**TASK BRIEF:** The entries that follow include a run beginning at the line with "A projectile is a" and ending at the line with "ignoring all aerodynamic"; restate that run word for word and leave the rest out.

**PROVIDED MATERIAL:**
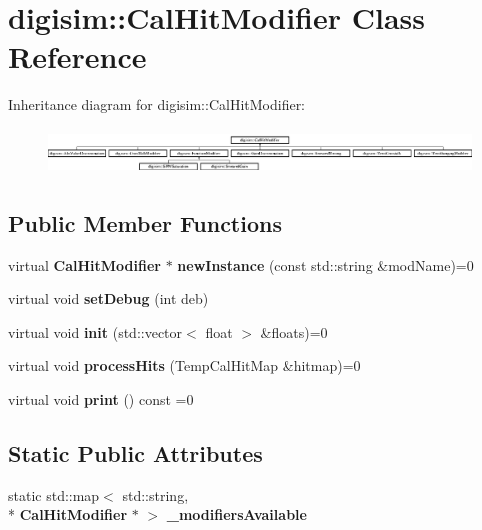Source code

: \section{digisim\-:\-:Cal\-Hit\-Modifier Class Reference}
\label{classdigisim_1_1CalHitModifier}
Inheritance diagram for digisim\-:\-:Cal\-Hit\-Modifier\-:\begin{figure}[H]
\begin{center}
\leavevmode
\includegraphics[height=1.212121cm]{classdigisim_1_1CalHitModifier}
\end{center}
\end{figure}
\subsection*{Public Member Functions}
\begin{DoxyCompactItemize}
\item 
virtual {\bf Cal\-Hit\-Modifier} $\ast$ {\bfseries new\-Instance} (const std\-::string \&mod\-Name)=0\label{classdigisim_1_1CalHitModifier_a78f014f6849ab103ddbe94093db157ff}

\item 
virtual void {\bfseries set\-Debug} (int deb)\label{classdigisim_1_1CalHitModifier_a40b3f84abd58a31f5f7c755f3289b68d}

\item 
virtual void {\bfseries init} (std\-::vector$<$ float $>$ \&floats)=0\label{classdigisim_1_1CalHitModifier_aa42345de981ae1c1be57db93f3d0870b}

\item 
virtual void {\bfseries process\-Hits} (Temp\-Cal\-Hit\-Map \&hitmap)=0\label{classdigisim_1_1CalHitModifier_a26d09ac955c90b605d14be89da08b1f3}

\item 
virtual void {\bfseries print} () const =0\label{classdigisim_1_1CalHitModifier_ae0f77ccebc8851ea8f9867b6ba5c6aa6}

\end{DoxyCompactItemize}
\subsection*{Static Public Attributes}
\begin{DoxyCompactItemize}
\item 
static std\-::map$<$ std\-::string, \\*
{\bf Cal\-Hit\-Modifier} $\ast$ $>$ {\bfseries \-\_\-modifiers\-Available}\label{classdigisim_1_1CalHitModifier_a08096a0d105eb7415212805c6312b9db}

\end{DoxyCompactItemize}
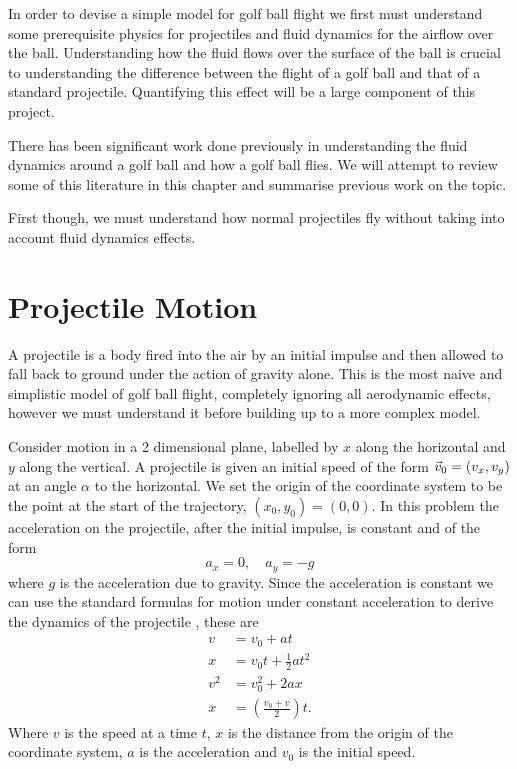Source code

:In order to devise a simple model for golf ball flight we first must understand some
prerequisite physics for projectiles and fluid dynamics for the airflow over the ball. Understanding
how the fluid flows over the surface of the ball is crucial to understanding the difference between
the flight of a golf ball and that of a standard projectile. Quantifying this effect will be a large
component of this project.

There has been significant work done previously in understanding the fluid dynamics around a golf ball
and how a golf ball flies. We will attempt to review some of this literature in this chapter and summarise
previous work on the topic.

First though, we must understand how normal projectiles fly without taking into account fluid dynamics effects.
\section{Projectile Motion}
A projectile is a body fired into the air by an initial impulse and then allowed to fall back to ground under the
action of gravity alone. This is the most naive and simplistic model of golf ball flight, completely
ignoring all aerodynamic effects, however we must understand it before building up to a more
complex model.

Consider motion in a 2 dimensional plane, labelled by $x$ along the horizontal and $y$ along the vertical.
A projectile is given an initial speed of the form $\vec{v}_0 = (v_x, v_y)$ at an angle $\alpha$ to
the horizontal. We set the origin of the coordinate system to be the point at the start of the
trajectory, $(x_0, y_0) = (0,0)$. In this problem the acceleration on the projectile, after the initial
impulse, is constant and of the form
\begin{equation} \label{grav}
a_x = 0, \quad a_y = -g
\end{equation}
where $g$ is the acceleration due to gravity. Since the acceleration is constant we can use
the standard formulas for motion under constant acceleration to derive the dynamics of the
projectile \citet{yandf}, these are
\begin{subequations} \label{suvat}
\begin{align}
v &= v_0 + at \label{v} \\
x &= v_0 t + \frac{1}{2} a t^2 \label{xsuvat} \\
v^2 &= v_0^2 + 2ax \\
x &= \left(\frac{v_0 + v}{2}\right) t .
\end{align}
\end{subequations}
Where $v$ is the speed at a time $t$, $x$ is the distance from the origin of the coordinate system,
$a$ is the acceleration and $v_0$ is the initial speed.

**ANSWER FOR THIS EXERCISE:**
A projectile is a body fired into the air by an initial impulse and then allowed to fall back to ground under the
action of gravity alone. This is the most naive and simplistic model of golf ball flight, completely
ignoring all aerodynamic effects, however we must understand it before building up to a more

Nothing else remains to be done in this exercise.